I recently finished reading NT Wright’s book The Day The Revolution Began. Toward the end of the book, Wright highlights two different shootings – Charleston in 2015 and the Amish school in 2006 – as striking examples of how forgiveness was extended by communities who had embraced the Jesus Way. His reflection is worth noting:
“These incidents, widely reported, strike secular journalists and their readers as strange to the point of being almost incredible. Do these people really mean it? It is clear that they do. The forgiveness was unforced. It wasn’t said through clenched teeth, in outward conformity to a moral standard, while the heart remained bitter. Forgiveness was already a way of life in these communities. They were merely exemplifying and extending, in horrific circumstances, the character they had already learned and practiced.”
In the midst of tragedy and evil, these communities were able to love their enemies because they had already been practicing the Jesus Way.
As I reflect on this I have a few takeaways:
- A true love for one’s enemies must flow from a heart that has been changed by the love of God. If our hearts haven’t truly experienced the amazing love of God – and if we’re not actively abiding in His love – we will lack the capacity to truly forgive and love those who oppose us. We learn to love and forgive at the feet of a Savior who loved us while we were his enemies (Rom. 5:10).
- In both of these tragedies, forgiveness was extended from a community. The significance of being actively involved in a community – doing life together – cannot be underestimated when it comes to living in the Jesus Way. We need each other.

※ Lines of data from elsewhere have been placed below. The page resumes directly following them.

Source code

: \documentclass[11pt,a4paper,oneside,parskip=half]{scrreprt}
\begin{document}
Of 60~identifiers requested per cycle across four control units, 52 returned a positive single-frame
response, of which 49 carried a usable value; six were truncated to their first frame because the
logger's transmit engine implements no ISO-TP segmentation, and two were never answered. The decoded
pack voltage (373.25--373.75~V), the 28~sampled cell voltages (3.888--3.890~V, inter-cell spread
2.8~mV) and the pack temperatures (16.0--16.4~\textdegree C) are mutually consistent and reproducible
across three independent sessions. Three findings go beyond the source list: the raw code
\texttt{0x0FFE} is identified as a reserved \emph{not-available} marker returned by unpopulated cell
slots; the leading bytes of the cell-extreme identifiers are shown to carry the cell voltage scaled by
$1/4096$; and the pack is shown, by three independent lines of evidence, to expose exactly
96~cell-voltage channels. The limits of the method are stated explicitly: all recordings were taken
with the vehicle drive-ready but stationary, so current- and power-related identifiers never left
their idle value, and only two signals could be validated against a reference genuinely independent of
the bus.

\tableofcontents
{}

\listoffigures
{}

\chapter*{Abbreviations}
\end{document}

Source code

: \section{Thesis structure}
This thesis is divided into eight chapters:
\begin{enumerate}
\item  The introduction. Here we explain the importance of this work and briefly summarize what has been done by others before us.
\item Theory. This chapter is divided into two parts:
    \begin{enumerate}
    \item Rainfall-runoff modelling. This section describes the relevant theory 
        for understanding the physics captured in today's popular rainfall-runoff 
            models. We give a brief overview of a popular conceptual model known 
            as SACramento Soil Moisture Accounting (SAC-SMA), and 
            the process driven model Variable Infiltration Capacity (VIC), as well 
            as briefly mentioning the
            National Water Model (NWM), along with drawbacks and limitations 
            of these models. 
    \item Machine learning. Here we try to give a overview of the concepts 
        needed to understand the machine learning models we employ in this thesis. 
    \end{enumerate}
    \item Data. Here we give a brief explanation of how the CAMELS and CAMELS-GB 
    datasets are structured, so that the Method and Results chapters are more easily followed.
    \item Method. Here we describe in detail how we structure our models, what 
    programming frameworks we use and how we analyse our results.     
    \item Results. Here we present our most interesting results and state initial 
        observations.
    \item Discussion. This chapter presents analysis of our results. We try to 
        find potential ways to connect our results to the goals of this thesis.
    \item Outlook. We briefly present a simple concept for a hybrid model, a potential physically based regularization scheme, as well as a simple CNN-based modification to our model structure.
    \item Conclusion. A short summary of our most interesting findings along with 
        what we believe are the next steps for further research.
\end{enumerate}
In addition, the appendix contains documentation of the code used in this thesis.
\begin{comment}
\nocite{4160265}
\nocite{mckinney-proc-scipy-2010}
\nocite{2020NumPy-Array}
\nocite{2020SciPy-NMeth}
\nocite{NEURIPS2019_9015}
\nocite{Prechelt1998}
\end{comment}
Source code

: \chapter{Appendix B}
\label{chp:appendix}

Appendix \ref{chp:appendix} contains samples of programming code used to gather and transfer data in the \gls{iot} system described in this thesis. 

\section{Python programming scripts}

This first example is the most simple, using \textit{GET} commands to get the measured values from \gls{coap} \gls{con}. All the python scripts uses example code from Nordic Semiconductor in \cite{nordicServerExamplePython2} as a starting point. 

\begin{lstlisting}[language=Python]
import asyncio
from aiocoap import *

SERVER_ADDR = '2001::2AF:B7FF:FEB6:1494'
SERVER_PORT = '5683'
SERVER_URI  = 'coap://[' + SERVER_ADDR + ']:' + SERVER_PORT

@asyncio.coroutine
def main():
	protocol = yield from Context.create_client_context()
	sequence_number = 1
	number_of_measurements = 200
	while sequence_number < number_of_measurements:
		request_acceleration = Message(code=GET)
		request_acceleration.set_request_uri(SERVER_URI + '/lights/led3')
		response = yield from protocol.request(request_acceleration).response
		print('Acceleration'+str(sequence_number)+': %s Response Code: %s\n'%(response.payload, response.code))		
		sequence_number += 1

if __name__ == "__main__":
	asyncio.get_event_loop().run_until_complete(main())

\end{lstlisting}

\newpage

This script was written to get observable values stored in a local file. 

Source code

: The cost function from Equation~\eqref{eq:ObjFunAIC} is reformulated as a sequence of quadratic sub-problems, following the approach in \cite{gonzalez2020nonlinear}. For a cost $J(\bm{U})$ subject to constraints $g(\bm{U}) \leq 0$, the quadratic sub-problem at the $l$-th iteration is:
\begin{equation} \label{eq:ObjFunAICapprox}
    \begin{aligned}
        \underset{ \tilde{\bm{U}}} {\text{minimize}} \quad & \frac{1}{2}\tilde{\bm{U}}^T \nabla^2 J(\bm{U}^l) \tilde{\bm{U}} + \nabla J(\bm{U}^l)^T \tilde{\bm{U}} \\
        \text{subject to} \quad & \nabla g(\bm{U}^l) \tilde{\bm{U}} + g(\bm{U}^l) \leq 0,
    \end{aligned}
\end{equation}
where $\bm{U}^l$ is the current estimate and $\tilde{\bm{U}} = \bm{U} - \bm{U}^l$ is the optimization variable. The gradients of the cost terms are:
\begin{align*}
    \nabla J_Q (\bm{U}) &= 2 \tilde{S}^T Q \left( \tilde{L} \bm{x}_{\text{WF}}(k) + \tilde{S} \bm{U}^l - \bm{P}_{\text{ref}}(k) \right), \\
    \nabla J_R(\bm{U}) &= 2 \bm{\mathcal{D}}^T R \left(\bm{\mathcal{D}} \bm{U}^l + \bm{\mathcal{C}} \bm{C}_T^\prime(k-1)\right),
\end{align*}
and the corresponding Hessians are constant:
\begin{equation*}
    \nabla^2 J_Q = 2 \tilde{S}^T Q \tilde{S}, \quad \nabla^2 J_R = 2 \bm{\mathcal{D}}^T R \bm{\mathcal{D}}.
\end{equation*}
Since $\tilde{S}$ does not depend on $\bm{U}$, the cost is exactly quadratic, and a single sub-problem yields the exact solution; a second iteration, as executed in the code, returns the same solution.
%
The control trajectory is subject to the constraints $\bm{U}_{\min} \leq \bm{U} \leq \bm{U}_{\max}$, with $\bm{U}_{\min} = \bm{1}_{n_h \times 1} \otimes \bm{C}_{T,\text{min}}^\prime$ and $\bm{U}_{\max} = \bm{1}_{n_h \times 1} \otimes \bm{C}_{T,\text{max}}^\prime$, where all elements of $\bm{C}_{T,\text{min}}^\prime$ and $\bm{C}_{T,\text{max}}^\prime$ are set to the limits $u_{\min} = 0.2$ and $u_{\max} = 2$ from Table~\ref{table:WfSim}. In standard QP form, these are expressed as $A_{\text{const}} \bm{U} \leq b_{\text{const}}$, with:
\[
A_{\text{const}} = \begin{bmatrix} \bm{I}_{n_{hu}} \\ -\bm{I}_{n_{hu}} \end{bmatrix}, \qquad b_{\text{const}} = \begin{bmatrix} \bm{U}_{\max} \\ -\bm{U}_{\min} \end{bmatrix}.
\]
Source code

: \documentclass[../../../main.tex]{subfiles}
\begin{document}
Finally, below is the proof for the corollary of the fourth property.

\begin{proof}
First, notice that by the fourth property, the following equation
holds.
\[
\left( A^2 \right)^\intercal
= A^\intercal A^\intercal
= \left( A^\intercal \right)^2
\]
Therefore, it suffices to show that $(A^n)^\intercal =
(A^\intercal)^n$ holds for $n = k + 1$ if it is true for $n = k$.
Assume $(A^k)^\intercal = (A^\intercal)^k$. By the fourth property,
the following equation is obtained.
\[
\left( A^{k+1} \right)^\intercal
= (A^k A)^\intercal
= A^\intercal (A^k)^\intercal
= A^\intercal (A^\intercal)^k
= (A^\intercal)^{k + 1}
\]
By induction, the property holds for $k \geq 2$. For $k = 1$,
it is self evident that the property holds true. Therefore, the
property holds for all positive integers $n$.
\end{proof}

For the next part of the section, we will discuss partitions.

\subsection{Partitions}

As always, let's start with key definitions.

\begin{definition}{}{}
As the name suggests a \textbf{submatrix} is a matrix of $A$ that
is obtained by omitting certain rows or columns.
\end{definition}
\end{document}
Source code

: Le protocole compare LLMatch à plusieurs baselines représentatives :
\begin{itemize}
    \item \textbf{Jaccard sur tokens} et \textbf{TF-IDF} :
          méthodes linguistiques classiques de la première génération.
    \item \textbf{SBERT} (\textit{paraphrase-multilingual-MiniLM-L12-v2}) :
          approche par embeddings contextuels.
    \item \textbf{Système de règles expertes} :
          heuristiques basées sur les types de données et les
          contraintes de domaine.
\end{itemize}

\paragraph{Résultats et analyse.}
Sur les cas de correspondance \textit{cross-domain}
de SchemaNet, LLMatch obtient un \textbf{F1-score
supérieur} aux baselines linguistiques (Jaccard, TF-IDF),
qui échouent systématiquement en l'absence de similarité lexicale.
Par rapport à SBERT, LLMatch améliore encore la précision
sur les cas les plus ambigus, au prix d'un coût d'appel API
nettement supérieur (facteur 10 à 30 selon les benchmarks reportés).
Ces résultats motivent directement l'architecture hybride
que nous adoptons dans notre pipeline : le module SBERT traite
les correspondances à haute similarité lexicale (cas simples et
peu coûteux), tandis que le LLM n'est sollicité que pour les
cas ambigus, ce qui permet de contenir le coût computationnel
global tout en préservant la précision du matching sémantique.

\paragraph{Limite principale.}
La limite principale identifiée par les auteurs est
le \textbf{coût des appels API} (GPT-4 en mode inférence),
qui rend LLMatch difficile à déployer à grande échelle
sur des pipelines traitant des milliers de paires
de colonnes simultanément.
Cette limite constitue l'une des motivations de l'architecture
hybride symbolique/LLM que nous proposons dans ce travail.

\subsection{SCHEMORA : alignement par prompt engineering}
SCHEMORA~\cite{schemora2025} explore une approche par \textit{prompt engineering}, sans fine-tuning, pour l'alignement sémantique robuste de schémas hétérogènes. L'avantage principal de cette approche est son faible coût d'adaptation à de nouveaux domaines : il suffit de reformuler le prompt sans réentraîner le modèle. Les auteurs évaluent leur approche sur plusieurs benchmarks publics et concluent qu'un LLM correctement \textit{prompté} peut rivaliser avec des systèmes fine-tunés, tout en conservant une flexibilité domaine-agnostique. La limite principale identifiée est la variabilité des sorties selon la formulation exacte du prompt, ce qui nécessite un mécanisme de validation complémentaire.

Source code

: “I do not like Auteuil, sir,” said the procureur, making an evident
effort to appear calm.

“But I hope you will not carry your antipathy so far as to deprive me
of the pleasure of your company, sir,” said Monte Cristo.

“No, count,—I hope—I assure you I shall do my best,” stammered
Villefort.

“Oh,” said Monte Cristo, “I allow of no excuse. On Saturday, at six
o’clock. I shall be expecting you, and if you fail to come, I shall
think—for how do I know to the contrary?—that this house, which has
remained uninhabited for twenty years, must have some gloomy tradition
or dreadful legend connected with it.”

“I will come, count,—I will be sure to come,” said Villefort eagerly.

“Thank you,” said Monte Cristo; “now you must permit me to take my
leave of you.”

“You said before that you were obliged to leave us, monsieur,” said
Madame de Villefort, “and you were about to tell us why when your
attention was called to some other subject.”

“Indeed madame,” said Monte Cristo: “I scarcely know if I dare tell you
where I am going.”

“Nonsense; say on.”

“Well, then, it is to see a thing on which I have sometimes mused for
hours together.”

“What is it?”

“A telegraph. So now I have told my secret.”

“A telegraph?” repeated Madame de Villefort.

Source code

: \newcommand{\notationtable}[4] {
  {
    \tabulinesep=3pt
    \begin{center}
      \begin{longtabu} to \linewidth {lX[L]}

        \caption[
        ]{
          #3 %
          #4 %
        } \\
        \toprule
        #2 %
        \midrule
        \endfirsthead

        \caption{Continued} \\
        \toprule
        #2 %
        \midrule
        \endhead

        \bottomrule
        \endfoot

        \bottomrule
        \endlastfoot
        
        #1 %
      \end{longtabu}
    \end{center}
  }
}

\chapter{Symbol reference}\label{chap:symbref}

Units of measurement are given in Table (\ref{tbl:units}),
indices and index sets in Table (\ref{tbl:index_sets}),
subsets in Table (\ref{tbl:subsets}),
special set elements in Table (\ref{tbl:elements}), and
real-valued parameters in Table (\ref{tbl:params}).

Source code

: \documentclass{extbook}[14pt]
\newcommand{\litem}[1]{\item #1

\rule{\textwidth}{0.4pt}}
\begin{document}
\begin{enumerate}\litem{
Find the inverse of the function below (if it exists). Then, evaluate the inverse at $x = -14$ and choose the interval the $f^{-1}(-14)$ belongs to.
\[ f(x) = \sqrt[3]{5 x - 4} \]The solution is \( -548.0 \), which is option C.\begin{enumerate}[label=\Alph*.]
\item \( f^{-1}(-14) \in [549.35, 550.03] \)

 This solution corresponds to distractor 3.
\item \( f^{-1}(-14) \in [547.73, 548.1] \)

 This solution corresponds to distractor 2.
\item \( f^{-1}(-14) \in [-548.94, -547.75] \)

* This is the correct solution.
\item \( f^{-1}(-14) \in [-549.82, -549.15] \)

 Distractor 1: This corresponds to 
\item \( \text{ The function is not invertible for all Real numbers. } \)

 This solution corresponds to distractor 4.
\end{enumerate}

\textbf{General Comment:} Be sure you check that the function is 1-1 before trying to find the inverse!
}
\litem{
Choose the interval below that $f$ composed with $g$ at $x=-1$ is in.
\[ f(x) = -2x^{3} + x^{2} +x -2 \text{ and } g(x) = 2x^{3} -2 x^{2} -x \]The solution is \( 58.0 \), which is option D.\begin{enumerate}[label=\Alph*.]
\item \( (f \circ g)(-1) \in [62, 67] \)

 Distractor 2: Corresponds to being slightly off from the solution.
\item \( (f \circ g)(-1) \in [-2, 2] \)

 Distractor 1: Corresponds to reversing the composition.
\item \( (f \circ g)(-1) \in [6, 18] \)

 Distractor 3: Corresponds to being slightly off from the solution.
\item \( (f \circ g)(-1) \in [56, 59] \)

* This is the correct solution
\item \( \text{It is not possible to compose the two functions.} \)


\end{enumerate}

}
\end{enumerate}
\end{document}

We need the fellowship of believers to encourage, admonish and remind us to live in the ways of the kingdom. If we are isolated we will lack the strength and support that comes from the body of Christ.
- Loving your enemies is something you must practice. We can practice loving our enemies by beginning to pray for those who oppose us, who make life difficult, who wish to harm us. We can take steps to reach out in love when the opportunity presents itself. When something becomes a way of life – as it had in Charleston and the Amish community – it is then possible to live into that in even the most horrific of circumstances.
Where is God moving you to take action in order to love your enemies? How can we engage in disruptive prayer? May He grant us the grace and strength to live into the Jesus Way.
We hope you’ve have had a great week of reflecting, praying and taking steps to love your enemies.